The story broken by the Winston-Salem Journal on Jan. 24 is such a classic example of watchdog investigative journalism that it’s hard to understand how the administrators and elected officials who lead Winston-Salem/Forsyth County School didn’t realize they’ve been slow-walking into the villain role over the past two decades. The headline said it all: “Schools sit on contaminated earth.”
To briefly recap the Journal’s findings, a toxic plume of cancer-causing chemicals stretches for a third of a mile, 30 to 90 feet below Hanes and Lowrance middle schools. The plume was caused by a chemical dump left by the former owner of a manufacturing facility across the street from the schools. Groundwater monitoring wells detected levels of tetrachloroethylene, or PCE, that are more than 3,500 times the state safety standard. The school board voted to spend $15.4 million to rebuild the aging Lowrance Middle School, which serves students with physical and developmental disabilities, on the same site. The district initially rejected alternative sites as unviable because of federal guidelines that require special-needs students to have an opportunity to interact with their mainstream peers.
The schools are hooked up to the city water supply, so the real concern is the toxic chemicals seeping into the air at the schools, but air-quality tests have only been conducted six times since Lowrance was built in 1952.
School officials have insisted that Lowrance and Hanes are safe. But they seem to have made that determination based on the absence of glaring evidence to the contrary rather than a comprehensive analysis based on adequate testing and a threshold of minimal risk. The onus should not be placed on parents and other concerned observers to prove that the site is unsafe; it might take decades and multiple diagnoses of cancer to prove it, and by then it will be too late. Rather, it’s the school district’s responsibility to prove that the schools are safe.
It would be immoral to expose al-Qaida operatives held as enemy combatants to the risk of environmental contamination at Guantánamo Bay. That the most medically vulnerable middle-school students in the system — the very people the school district is responsible for protecting — would be put at risk is beyond comprehension.
The other problem with the district’s handling of the contamination is that they somehow didn’t see fit to tell parents about the risks. None of the parents contacted by the Journal were aware of the contamination. WFDD News Director Emily McCord disclosed in a follow-up report that some of her reporters send their children to school there, and they had no idea.
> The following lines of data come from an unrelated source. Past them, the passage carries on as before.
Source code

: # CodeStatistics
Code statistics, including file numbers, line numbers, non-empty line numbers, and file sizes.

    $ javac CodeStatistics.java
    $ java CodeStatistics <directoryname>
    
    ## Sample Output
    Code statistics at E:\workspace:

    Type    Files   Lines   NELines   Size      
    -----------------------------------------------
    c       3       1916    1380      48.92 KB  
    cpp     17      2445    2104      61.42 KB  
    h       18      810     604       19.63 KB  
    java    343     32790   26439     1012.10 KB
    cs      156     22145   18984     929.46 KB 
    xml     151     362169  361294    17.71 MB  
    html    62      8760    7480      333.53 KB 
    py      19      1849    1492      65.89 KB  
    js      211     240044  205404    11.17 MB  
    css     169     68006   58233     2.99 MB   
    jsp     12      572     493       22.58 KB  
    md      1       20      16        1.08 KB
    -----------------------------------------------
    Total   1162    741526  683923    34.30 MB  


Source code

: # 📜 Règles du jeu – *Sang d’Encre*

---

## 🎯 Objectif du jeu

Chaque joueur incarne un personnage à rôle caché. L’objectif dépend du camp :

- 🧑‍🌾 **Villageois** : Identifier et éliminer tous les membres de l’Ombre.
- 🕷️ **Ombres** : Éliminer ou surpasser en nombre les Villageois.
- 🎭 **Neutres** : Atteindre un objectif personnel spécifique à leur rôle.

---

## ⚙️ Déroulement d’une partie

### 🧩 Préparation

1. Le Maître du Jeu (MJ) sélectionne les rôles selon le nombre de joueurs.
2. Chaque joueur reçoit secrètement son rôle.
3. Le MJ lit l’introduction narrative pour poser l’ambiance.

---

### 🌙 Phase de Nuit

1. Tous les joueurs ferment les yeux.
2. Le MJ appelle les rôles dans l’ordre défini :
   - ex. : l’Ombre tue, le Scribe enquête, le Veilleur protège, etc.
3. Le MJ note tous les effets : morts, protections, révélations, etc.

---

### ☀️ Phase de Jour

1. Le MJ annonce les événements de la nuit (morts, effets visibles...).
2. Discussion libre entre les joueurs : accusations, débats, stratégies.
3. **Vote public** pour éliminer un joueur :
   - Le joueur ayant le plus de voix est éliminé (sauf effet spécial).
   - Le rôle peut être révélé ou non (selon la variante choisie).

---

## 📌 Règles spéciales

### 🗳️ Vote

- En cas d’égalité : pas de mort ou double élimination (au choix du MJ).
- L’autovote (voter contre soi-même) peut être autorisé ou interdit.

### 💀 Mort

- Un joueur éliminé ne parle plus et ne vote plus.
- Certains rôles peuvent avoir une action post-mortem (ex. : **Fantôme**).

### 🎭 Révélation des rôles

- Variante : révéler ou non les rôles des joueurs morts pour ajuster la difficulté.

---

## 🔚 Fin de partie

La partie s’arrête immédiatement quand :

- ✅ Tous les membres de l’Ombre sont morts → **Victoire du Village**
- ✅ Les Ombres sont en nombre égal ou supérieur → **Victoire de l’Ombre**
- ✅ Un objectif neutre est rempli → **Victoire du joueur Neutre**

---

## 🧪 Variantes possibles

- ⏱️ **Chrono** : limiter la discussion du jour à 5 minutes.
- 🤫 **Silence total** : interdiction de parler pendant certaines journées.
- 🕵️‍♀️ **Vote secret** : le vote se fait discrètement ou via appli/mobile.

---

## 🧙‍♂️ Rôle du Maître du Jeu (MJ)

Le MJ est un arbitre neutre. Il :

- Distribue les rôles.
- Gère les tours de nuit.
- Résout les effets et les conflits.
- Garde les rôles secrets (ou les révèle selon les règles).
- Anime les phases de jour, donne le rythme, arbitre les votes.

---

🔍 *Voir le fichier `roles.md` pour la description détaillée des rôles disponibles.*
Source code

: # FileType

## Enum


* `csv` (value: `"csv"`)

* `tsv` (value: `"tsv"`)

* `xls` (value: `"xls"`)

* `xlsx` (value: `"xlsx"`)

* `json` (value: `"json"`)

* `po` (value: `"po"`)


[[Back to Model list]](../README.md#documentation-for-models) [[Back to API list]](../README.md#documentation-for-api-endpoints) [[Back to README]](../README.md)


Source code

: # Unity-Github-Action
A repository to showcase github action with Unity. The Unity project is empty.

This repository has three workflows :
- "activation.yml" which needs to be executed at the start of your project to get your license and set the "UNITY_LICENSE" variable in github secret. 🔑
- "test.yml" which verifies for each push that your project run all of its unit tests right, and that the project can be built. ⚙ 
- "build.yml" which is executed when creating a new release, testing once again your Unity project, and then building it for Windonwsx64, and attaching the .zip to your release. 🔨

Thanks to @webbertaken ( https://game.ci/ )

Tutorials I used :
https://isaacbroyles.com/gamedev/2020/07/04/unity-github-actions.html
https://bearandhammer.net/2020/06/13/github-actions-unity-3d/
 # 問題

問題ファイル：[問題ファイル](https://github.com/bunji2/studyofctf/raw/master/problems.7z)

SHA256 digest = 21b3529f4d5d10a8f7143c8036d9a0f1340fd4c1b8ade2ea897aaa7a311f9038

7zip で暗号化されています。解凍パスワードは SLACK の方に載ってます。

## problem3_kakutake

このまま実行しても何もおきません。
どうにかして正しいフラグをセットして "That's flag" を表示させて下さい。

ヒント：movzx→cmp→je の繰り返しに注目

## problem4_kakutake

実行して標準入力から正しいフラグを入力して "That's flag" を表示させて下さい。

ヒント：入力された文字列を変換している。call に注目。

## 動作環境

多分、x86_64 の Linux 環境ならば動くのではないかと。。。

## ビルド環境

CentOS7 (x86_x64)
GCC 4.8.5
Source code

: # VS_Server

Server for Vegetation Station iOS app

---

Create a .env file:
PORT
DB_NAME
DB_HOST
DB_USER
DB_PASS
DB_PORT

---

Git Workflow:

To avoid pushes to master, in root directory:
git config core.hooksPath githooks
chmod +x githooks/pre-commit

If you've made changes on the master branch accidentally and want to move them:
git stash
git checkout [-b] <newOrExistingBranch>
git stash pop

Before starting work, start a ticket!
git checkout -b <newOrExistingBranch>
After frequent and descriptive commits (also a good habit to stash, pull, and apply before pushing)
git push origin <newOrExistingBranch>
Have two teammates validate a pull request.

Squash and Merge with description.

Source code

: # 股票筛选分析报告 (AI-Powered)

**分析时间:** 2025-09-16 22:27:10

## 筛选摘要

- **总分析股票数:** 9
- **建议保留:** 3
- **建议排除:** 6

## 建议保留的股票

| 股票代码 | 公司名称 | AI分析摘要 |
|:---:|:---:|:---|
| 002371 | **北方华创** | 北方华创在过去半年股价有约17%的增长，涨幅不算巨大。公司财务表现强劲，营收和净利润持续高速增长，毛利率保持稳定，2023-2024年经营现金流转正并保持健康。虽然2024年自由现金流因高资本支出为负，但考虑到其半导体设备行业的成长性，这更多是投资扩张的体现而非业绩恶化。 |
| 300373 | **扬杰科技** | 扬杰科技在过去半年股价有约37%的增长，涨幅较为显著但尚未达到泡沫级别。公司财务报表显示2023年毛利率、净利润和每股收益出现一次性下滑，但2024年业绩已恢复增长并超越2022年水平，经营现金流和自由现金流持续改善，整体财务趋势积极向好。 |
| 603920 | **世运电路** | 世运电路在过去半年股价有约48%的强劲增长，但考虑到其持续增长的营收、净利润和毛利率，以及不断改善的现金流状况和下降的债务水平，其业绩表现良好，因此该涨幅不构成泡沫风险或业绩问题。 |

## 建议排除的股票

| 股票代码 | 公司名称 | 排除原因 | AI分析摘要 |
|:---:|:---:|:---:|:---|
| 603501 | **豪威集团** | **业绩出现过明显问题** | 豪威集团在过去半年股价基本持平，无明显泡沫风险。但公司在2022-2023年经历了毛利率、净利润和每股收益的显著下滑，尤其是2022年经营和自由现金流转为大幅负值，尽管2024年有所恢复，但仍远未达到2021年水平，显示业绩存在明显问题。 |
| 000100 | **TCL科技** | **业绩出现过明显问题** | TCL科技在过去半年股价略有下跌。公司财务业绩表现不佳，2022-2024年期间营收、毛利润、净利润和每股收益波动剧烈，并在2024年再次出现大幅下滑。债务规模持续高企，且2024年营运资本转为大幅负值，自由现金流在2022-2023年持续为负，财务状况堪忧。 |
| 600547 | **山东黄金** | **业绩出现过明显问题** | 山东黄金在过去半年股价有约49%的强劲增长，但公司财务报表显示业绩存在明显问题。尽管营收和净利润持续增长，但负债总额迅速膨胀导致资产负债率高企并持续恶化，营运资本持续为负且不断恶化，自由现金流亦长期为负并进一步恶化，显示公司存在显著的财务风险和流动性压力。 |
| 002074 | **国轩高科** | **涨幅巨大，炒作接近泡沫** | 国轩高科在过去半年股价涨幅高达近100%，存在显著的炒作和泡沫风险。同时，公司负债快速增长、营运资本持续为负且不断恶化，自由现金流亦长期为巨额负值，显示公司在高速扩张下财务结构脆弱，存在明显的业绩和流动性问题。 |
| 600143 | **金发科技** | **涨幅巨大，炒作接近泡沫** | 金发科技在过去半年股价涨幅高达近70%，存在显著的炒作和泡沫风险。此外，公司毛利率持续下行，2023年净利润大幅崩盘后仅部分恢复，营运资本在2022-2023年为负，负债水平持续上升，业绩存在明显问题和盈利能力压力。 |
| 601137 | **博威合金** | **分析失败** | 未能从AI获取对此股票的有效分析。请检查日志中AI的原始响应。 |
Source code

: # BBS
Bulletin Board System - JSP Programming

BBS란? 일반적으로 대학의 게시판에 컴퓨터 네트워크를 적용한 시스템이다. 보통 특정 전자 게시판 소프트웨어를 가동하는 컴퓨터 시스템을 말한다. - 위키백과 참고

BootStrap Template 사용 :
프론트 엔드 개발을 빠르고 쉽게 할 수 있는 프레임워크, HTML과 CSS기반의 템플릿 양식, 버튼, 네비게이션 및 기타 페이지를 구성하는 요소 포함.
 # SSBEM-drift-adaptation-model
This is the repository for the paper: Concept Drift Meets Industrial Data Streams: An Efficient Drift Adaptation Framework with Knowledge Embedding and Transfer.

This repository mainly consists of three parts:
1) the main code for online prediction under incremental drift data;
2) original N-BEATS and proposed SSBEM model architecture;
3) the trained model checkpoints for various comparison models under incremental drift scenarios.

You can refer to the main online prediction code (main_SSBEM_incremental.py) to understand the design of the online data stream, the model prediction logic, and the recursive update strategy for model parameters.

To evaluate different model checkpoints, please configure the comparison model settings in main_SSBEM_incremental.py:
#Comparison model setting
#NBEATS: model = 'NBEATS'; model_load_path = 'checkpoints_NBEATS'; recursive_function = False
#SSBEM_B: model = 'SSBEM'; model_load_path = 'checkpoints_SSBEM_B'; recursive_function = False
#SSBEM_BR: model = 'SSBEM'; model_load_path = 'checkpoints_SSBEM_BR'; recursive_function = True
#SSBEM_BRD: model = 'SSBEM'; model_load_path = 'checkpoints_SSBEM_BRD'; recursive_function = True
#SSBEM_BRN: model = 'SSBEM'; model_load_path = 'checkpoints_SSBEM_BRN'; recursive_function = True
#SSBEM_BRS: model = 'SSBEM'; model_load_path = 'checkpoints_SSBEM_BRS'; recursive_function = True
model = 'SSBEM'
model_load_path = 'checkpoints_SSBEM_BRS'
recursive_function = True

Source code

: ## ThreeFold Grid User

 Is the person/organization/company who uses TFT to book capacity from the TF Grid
Previously, one of the few public mentions of the contamination, the Journal reported, was a brief presentation at a building and grounds committee in June 2014.
In other words, you could be an education reporter assigned to sit through hours of committee and full board meetings crammed with mind-numbing bureaucratic process and superficial ceremony, and still be unlikely to learn that middle-school students were being exposed to toxic chemicals.
“It’s something that we’ve talked about at board meetings and board committee meetings,” district Chief of Staff Theo Helm told McCord. “We’ve never tried to hide it.”
That is grossly inadequate. The district had an obligation to take proactive steps to inform parents — beyond sending out an email the night before the Journal story was scheduled for publication.
Far from being reassured when school officials appeared at a public meeting to answer questions last week, several parents pulled their children out of Lowrance and Hanes. By Sunday, the Journal was reporting that Superintendent Beverly Emory had changed her mind about building a new school on the contaminated site — not because she believed it was unsafe, but because of “perception” and the cost of ongoing monitoring.
Looking at all the reporting over the past 10 days, it’s hard to come to any other conclusion than district administrators, school-board members and state employees at the Department of Environment and Natural Resources knew about the risk to the children, but chose not to tell parents simply because it was more politically expedient to build a new school on a contaminated site without raising a fuss.
It seems to have not occurred to them that protecting the children should be their top priority.